__About this exercise__: Your answer should consist of each line below that includes the word "companion".
[Start of Attachment]
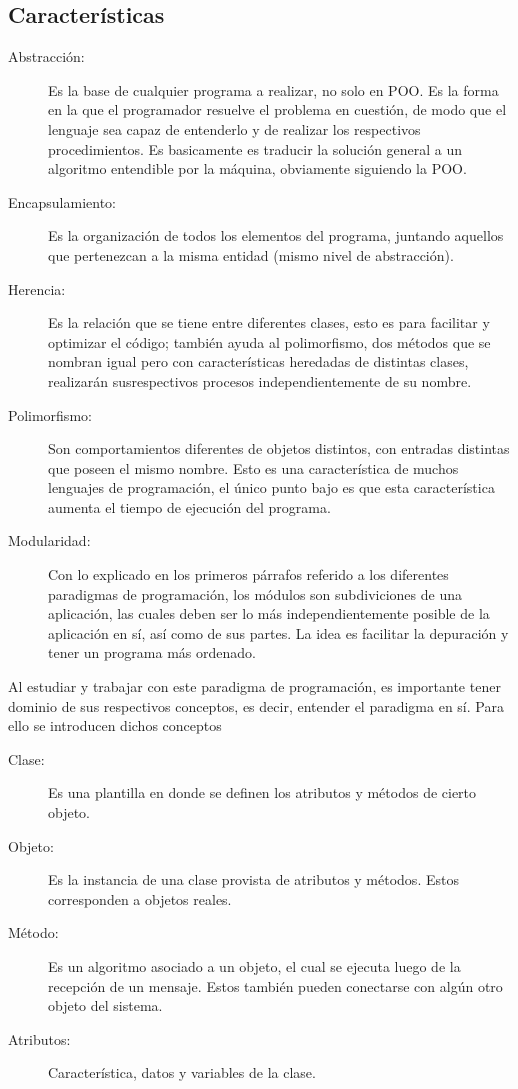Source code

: \subsection{Características}
\begin{description}
	\item[Abstracción: ] Es la base de cualquier programa a realizar, no solo en POO. Es la forma en la que el programador resuelve el problema en cuestión, de modo que el lenguaje sea capaz de entenderlo y de realizar los respectivos procedimientos. Es basicamente es traducir la solución general a un algoritmo entendible por la máquina, obviamente siguiendo la POO.
	\item[Encapsulamiento: ] Es la organización de todos los elementos del programa, juntando aquellos que pertenezcan a la misma entidad (mismo nivel de abstracción).
	\item[Herencia: ] Es la relación que se tiene entre diferentes clases, esto es para facilitar y optimizar el código; también ayuda al polimorfismo, dos métodos que se nombran igual pero con características heredadas de distintas clases, realizarán susrespectivos procesos independientemente de su nombre.
	\item[Polimorfismo: ] Son comportamientos diferentes de objetos distintos, con entradas distintas que poseen el mismo nombre. Esto es una característica de muchos lenguajes de programación, el único punto bajo es que esta característica aumenta el tiempo de ejecución del programa.
	\item[Modularidad: ] Con lo explicado en los primeros párrafos referido a los diferentes paradigmas de programación, los módulos son subdiviciones de una aplicación, las cuales deben ser lo más independientemente posible de la aplicación en sí, así como de sus partes. La idea es facilitar la depuración y tener un programa más ordenado.
\end{description}

\newpage

Al estudiar y trabajar con este paradigma de programación, es importante tener dominio de sus respectivos conceptos, es decir, entender el paradigma en sí. Para ello se introducen dichos conceptos

\begin{description}
	\item[Clase: ] Es una plantilla en donde se definen los atributos y métodos de cierto objeto.
	\item[Objeto: ] Es la instancia de una clase provista de atributos y métodos. Estos corresponden a objetos reales.
	\item[Método: ] Es un algoritmo asociado a un objeto, el cual se ejecuta luego de la recepción de un mensaje. Estos también pueden conectarse con algún otro objeto del sistema.
	\item[Atributos: ] Característica, datos y variables de la clase.
\end{description}

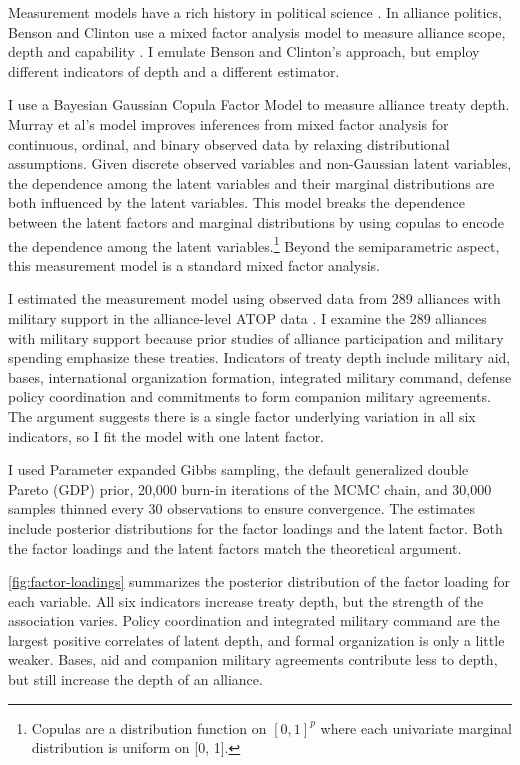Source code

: \documentclass[12pt]{article}
\begin{document}
Measurement models have a rich history in political science \citep{Clintonetal2004, TreierJackman2008, Fariss2014}.
In alliance politics, Benson and Clinton use a mixed factor analysis model to measure alliance scope, depth and capability \citep{BensonClinton2016, Quinn2004}.  
I emulate Benson and Clinton's approach, but employ different indicators of depth and a different estimator. 


I use a Bayesian Gaussian Copula Factor Model \citep{Murrayetal2013} to measure alliance treaty depth. 
Murray et al's model improves inferences from mixed factor analysis for continuous, ordinal, and binary observed data by relaxing distributional assumptions. 
Given discrete observed variables and non-Gaussian latent variables, the dependence among the latent variables and their marginal distributions are both influenced by the latent variables.
This model breaks the dependence between the latent factors and marginal distributions by using copulas to encode the dependence among the latent variables.\footnote{Copulas are a distribution function on $[0, 1]^p$ where each univariate marginal distribution is uniform on [0, 1].}
Beyond the semiparametric aspect, this measurement model is a standard mixed factor analysis.


I estimated the measurement model using observed data from 289 alliances with military support in the alliance-level ATOP data \citep{Leedsetal2002}. 
I examine the 289 alliances with military support because prior studies of alliance participation and military spending emphasize these treaties.
Indicators of treaty depth include military aid, bases, international organization formation, integrated military command, defense policy coordination and commitments to form companion military agreements. 
The argument suggests there is a single factor underlying variation in all six indicators, so I fit the model with one latent factor. 


I used Parameter expanded Gibbs sampling, the default generalized double Pareto (GDP) prior, 20,000 burn-in iterations of the MCMC chain, and 30,000 samples thinned every 30 observations to ensure convergence. 
The estimates include posterior distributions for the factor loadings and the latent factor. 
Both the factor loadings and the latent factors match the theoretical argument. 


\autoref{fig:factor-loadings} summarizes the posterior distribution of the factor loading for each variable. 
All six indicators increase treaty depth, but the strength of the association varies. 
Policy coordination and integrated military command are the largest positive correlates of latent depth, and formal organization is only a little weaker.
Bases, aid and companion military agreements contribute less to depth, but still increase the depth of an alliance. 
 
\end{document}
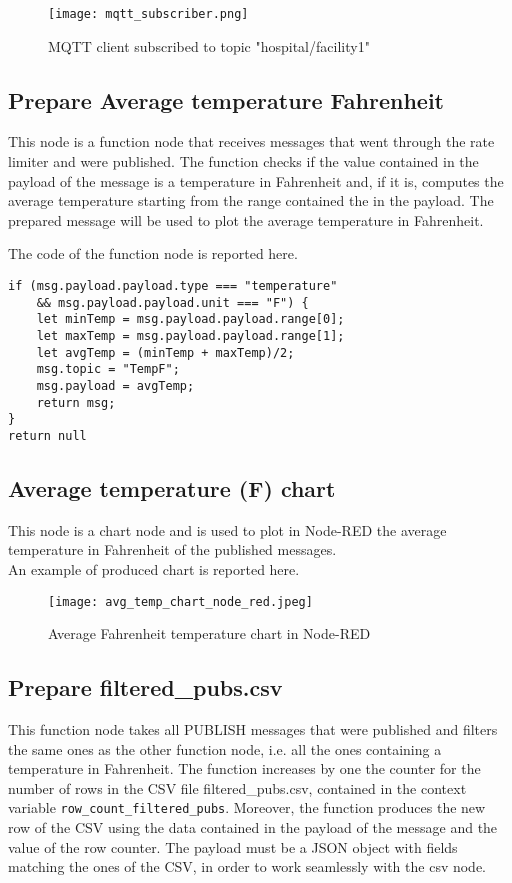 \begin{figure}[H]
    \centering
    \texttt{[image: mqtt\_subscriber.png]}
    \caption{MQTT client subscribed to topic "hospital/facility1"}
\end{figure}

\subsection{Prepare Average temperature Fahrenheit}
This node is a function node that receives messages that went through the rate limiter and were published. The function checks if the value contained in the payload of the message is a temperature in Fahrenheit and, if it is, computes the average temperature starting from the range contained the in the payload. The prepared message will be used to plot the average temperature in Fahrenheit.

The code of the function node is reported here.
\begin{verbatim}
if (msg.payload.payload.type === "temperature" 
	&& msg.payload.payload.unit === "F") {
    let minTemp = msg.payload.payload.range[0];    
    let maxTemp = msg.payload.payload.range[1];
    let avgTemp = (minTemp + maxTemp)/2;
    msg.topic = "TempF";
    msg.payload = avgTemp;
    return msg;
}
return null
\end{verbatim}

\subsection{Average temperature (F) chart}
This node is a chart node and is used to plot in Node-RED the average temperature in Fahrenheit of the published messages.\\
An example of produced chart is reported here.

\begin{figure}[H]
    \centering
    \texttt{[image: avg\_temp\_chart\_node\_red.jpeg]}
    \caption{Average Fahrenheit temperature chart in Node-RED}
\end{figure}

\subsection{Prepare filtered\_pubs.csv}
This function node takes all PUBLISH messages that were published and filters the same ones as the other function node, i.e. all the ones containing a temperature in Fahrenheit. The function increases by one the counter for the number of rows in the CSV file filtered\_pubs.csv, contained in the context variable \verb|row_count_filtered_pubs|. Moreover, the function produces the new row of the CSV using the data contained in the payload of the message and the value of the row counter. The payload must be a JSON object with fields matching the ones of the CSV, in order to work seamlessly with the csv node.

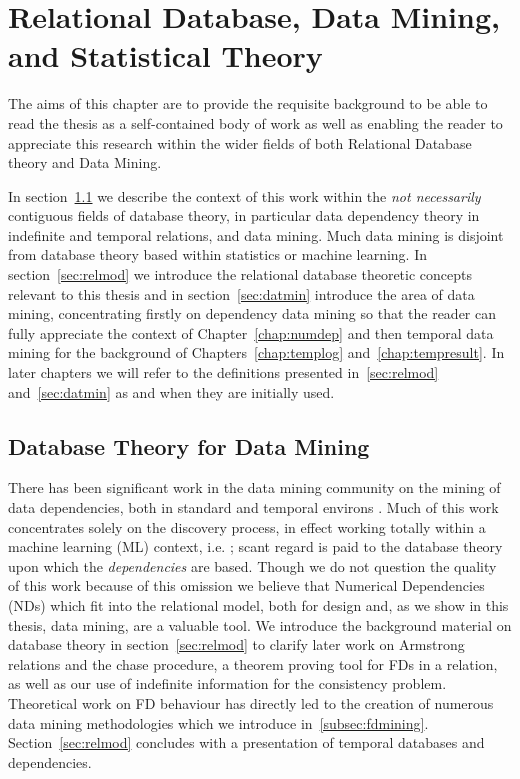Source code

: \chapter{Relational Database, Data Mining, and Statistical
Theory}\label{chap:review}

The aims of this chapter are to provide the requisite
background to be able to read the thesis as a self-contained body of
work as well as enabling the reader to appreciate this research within
the wider fields of both Relational Database theory and Data Mining.

In section~\ref{sec:db_for_dm} we describe the context of this work
within the {\em not necessarily} contiguous fields of database theory,
in particular data dependency theory in indefinite and temporal
relations, and data mining. Much data mining is disjoint from database
theory based within statistics or machine learning.  
In section~\ref{sec:relmod} we introduce
the relational database theoretic
concepts relevant to this thesis and in section~\ref{sec:datmin}
introduce the area of data mining, concentrating firstly on dependency data
mining so that the reader can fully appreciate the context of
Chapter~\ref{chap:numdep} and then temporal data mining for the
background of Chapters~\ref{chap:templog} and~\ref{chap:tempresult}. In later chapters we will refer to
the definitions presented in~\ref{sec:relmod} and~\ref{sec:datmin}
as and when they are initially used.

\section{Database Theory for Data Mining}\label{sec:db_for_dm}

There has been significant work in the data mining community on the
mining of data dependencies, both in standard \cite{psm93,km95} and
temporal environs \cite{bwj96}. Much of this work concentrates solely
on the discovery process, in effect working totally within a machine
learning (ML) context, i.e. \cite{she91}; scant regard is paid to the
database theory upon which the {\em dependencies} are based. Though we
do not question the quality of this work because of this omission we
believe that Numerical Dependencies (NDs) which fit into the
relational model, both for design and, as we show in this thesis, data
mining, are a valuable tool. We introduce the background material on
database theory in section~\ref{sec:relmod} to clarify
later work on Armstrong relations and the chase procedure, a
theorem proving tool for FDs in a relation, as well as our use of indefinite
information for the consistency problem. Theoretical work on FD behaviour has directly led to the
creation of numerous data mining methodologies which we introduce
in~\ref{subsec:fdmining}.  Section~\ref{sec:relmod} concludes with a presentation of
temporal databases and dependencies.


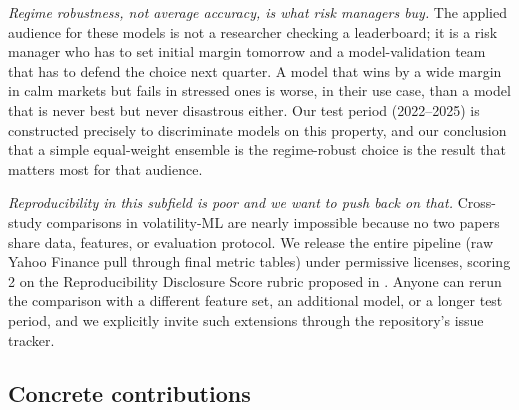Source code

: \textit{Regime robustness, not average accuracy, is what risk managers buy.} The applied audience for these models is not a researcher checking a leaderboard; it is a risk manager who has to set initial margin tomorrow and a model-validation team that has to defend the choice next quarter. A model that wins by a wide margin in calm markets but fails in stressed ones is worse, in their use case, than a model that is never best but never disastrous either. Our test period (2022--2025) is constructed precisely to discriminate models on this property, and our conclusion that a simple equal-weight ensemble is the regime-robust choice is the result that matters most for that audience.

\textit{Reproducibility in this subfield is poor and we want to push back on that.} Cross-study comparisons in volatility-ML are nearly impossible because no two papers share data, features, or evaluation protocol. We release the entire pipeline (raw Yahoo Finance pull through final metric tables) under permissive licenses, scoring 2 on the Reproducibility Disclosure Score rubric proposed in \citet{Khan2026}. Anyone can rerun the comparison with a different feature set, an additional model, or a longer test period, and we explicitly invite such extensions through the repository's issue tracker.

\subsection*{Concrete contributions}

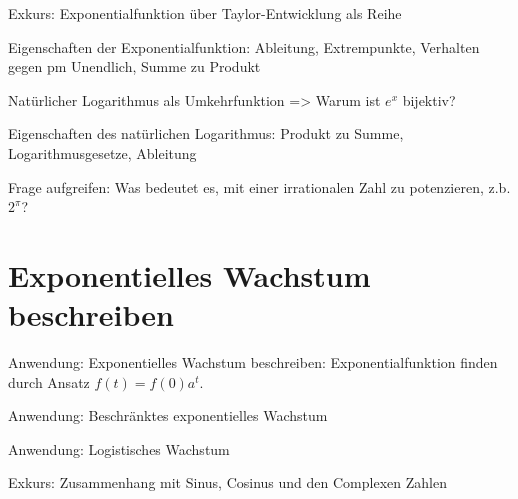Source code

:Exkurs: Exponentialfunktion über Taylor-Entwicklung als Reihe 

\begin{definition}
    
\end{definition}

Eigenschaften der Exponentialfunktion: Ableitung, Extrempunkte, Verhalten gegen pm Unendlich, Summe zu Produkt

\begin{theorem}
    
\end{theorem}

\begin{corollary}
    
\end{corollary}

\begin{theorem}
    
\end{theorem}

Natürlicher Logarithmus als Umkehrfunktion => Warum ist \(e^x\) bijektiv?

\begin{definition}
    
\end{definition}

Eigenschaften des natürlichen Logarithmus: Produkt zu Summe, Logarithmusgesetze, Ableitung

\begin{theorem}
    
\end{theorem}

Frage aufgreifen: Was bedeutet es, mit einer irrationalen Zahl zu potenzieren, z.b. \(2^\pi\)?

\begin{definition}
    
\end{definition}

\section{Exponentielles Wachstum beschreiben}

Anwendung: Exponentielles Wachstum beschreiben: Exponentialfunktion finden durch Ansatz \(f(t) = f(0)a^t\). 

Anwendung: Beschränktes exponentielles Wachstum 

Anwendung: Logistisches Wachstum

Exkurs: Zusammenhang mit Sinus, Cosinus und den Complexen Zahlen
[End of Attachment]
__Answer to the problem__:
Indicators of treaty depth include military aid, bases, international organization formation, integrated military command, defense policy coordination and commitments to form companion military agreements. 
Bases, aid and companion military agreements contribute less to depth, but still increase the depth of an alliance. 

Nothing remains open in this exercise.